En primer lugar, caminar juntos. Al principio de la narración no hay distinción entre
el samaritano y los otros nueve. Se habla simplemente de diez leprosos, que
forman un grupo y, sin división, van al encuentro de Jesús. La lepra, como
sabemos, no era sólo una llaga física ―que también hoy debemos esforzarnos por
erradicar―, sino también una “enfermedad social”, pues en aquella época, por
miedo al contagio, los leprosos debían permanecer fuera de la comunidad (cf. Lv
13,46).

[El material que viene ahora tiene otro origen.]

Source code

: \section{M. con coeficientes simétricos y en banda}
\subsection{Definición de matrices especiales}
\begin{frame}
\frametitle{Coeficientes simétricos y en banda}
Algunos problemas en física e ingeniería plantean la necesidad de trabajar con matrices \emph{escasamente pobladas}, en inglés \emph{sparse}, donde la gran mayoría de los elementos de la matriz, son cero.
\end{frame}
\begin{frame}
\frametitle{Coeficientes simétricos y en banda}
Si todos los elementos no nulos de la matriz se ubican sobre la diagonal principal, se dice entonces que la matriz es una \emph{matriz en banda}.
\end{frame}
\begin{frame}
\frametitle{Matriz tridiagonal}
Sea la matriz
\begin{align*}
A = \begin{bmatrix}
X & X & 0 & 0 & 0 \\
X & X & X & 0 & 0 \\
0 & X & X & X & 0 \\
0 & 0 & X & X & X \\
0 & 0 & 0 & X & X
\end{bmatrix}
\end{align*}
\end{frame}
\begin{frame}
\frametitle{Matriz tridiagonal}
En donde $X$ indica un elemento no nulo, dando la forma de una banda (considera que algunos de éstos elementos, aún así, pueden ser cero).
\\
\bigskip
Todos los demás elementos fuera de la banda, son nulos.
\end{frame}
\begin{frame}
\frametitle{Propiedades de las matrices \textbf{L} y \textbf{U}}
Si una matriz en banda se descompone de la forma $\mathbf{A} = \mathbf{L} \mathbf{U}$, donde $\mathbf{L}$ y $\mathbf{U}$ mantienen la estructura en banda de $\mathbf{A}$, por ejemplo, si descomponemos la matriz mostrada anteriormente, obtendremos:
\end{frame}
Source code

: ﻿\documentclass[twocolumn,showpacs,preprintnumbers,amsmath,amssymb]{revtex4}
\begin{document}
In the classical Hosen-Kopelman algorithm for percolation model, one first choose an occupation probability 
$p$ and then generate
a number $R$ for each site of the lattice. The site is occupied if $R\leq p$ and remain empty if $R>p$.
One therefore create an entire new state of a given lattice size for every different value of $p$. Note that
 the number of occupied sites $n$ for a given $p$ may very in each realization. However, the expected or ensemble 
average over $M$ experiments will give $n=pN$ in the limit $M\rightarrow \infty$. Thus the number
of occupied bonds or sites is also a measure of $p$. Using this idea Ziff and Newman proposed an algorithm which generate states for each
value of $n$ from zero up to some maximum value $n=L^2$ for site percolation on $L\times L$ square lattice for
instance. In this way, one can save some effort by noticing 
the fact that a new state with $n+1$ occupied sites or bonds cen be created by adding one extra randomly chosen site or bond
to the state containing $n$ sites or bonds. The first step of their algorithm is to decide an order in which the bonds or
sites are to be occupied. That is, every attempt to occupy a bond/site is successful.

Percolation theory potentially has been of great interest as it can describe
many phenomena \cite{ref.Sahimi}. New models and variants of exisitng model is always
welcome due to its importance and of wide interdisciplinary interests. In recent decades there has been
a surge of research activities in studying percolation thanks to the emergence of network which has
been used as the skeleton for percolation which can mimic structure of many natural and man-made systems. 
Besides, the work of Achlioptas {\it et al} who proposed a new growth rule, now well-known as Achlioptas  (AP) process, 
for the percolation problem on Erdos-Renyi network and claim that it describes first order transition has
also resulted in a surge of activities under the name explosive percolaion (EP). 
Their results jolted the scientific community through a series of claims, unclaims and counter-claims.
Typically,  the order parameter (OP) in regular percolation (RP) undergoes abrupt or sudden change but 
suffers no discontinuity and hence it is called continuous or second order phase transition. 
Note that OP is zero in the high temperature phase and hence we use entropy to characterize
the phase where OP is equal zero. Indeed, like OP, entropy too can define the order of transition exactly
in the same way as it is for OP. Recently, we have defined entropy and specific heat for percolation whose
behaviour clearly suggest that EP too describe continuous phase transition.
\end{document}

Por eso, no podían entrar en los pueblos, se los mantenía a distancia,
relegados a los márgenes de la vida social e incluso religiosa, aislados. Caminando
juntos, estos leprosos expresan su grito contra una sociedad que los excluye. Y
fijémonos bien que el samaritano, aunque sea considerado un hereje, un
“extranjero”, forma grupo con los demás. Hermanos y hermanas, la enfermedad y
la fragilidad en común hacen caer las barreras y superan toda exclusión.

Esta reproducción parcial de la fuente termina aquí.